MR. MacNeil: Joseph Perkins, how do you think -- what do you think the message came back from back from the Japanese trip?
MR. PERKINS: Even the President conceded that he could have gotten a better deal from the Japanese. The point is that that trip was hardly going to produce more American jobs. And I think that that's been reflected in the responses not only of the executives that accompanied the President on the trip, but in the reaction of the American people. I would have liked to have seen the President get together with the Japanese to agree that they would complete the GATT rounds successfully. But that didn't come from thistrip. And I must say that I'm kind of disappointed and I expect that many Americans are disappointed because I don't think that the results of the trips will be more jobs for American workers.
MR. MacNeil: Cynthia Tucker, what message did you get from the trip to Japan?
MS. TUCKER: Unfortunately, I think that the overwhelming aura that sort of surrounded this trip was one of American impotence. I think that certainly the big three automakers came off sounding as whiners. To some extent, President Bush seemed to be going to the Japanese, begging, hat in hand. It seemed to me to reinforce two problems in the American economy.
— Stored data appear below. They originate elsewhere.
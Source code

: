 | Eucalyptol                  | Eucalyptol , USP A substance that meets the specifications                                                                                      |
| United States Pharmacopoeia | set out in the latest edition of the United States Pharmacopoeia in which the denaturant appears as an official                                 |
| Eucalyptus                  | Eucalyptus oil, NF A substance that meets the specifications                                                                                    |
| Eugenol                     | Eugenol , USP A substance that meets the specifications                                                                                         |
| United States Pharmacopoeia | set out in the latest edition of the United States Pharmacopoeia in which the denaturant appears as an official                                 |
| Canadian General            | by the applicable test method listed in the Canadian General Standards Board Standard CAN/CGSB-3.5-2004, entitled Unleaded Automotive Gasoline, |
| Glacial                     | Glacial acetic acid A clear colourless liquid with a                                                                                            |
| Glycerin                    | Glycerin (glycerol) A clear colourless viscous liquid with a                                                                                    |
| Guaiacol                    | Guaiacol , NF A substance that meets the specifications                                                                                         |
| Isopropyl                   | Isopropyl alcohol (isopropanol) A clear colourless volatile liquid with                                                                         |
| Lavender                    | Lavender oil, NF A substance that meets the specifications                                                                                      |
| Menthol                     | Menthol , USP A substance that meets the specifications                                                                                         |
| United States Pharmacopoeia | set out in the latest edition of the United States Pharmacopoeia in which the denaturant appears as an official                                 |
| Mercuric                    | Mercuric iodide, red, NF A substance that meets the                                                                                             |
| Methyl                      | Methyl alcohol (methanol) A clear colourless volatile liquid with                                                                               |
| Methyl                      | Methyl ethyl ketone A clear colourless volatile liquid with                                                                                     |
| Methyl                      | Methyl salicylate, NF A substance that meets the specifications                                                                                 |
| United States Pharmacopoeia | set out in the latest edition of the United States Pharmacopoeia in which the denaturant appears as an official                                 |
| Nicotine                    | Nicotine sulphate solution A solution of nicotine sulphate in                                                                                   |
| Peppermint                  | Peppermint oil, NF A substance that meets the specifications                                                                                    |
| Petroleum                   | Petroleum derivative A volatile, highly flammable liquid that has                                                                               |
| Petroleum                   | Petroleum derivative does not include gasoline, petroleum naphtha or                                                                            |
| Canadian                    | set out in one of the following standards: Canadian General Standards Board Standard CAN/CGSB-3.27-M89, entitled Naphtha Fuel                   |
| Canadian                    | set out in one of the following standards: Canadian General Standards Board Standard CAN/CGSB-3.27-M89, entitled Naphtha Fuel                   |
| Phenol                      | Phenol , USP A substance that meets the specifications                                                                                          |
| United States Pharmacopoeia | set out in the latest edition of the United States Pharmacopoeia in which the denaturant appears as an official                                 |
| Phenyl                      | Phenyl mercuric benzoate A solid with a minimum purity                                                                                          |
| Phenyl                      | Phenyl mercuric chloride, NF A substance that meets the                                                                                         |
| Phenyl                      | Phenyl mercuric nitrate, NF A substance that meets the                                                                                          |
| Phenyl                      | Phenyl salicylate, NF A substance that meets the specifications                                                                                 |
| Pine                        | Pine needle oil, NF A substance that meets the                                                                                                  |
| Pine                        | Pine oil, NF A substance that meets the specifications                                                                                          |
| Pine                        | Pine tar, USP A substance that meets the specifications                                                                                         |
One is of the overcompensated American executive. Even if your company is failing, you still get these incredibly high rates of compensation as exemplified by the three American automakers. The other is that we simply don't seem to be up to the tax of producing quality goods at home. That's not true, but taking three American automakers with him on the trip simply reinforced that impression. And I'm sorry, but that's the one that I think the American people get from this trip. That's the message they get.
MR. MacNeil: Clarence Page, Cynthia mentioned a moment ago Gov. Wilder's withdrawing from the race. What kind of impact is that going to have on the Democratic situation?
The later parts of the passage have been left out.